Hello,

In an earlier post I complained of performance problems with ODBC+MySQL 
when running a server which makes many 'small' queries and writes.  What is 
the overhead?  The benchmarks indicate that MySQL via ODBC is perhaps only 
2x slower than MySQL alone, yet the performance we are experiencing is 
_many_ times slower than using Access via DAO.  I'm wondering if the 
overhead has a lot to do with the fact that MySQL runs over a socket 
connection to localhost, whereas the Access jet engine was going directly 
to disk with each query/write?

I'm considering re-writing our database stuff to access MySQL directly via 
the C API, but I'm not confident this will actually help much, and I really 
doubt it will bring our app back to the performance level we achieved with 
the Access/ODBC combo.  But that combo is undesirable as our database grows.

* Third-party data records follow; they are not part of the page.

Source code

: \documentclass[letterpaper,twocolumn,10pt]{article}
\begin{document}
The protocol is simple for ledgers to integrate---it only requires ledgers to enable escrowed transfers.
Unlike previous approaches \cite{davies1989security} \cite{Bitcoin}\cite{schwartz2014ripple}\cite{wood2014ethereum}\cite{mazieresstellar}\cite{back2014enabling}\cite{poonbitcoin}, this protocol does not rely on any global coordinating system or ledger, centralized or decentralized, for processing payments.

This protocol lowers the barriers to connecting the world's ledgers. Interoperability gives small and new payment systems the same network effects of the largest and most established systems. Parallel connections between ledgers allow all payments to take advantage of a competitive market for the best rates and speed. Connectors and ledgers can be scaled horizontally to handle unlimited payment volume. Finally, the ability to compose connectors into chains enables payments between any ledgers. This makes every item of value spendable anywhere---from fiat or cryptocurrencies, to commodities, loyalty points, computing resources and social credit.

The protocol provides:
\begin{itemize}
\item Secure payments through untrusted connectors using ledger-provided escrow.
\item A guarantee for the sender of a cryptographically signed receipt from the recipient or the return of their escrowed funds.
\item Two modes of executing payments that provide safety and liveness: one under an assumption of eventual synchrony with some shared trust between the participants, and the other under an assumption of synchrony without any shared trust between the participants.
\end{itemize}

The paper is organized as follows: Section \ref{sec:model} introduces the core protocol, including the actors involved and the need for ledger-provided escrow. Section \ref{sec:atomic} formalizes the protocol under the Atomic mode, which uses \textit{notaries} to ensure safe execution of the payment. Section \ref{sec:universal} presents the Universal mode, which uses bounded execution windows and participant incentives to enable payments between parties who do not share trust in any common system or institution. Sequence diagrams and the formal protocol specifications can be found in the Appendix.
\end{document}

So: does anyone know of a way to avoid the socket connection, i.e. a way to 
directly call the functions executed by the MySQL server process?  If the 
socket connection can pose a serious bottleneck for small-volume data 
access, this would be an ideal solution.  I'm using win32 (2000Pro), 
creating ONE single connection to the localhost which lasts the duration of 
the app.  Everthing is optimized as best I know.  We are not using 
Prepare()'d SQL because we are always creating unique queries on the fly.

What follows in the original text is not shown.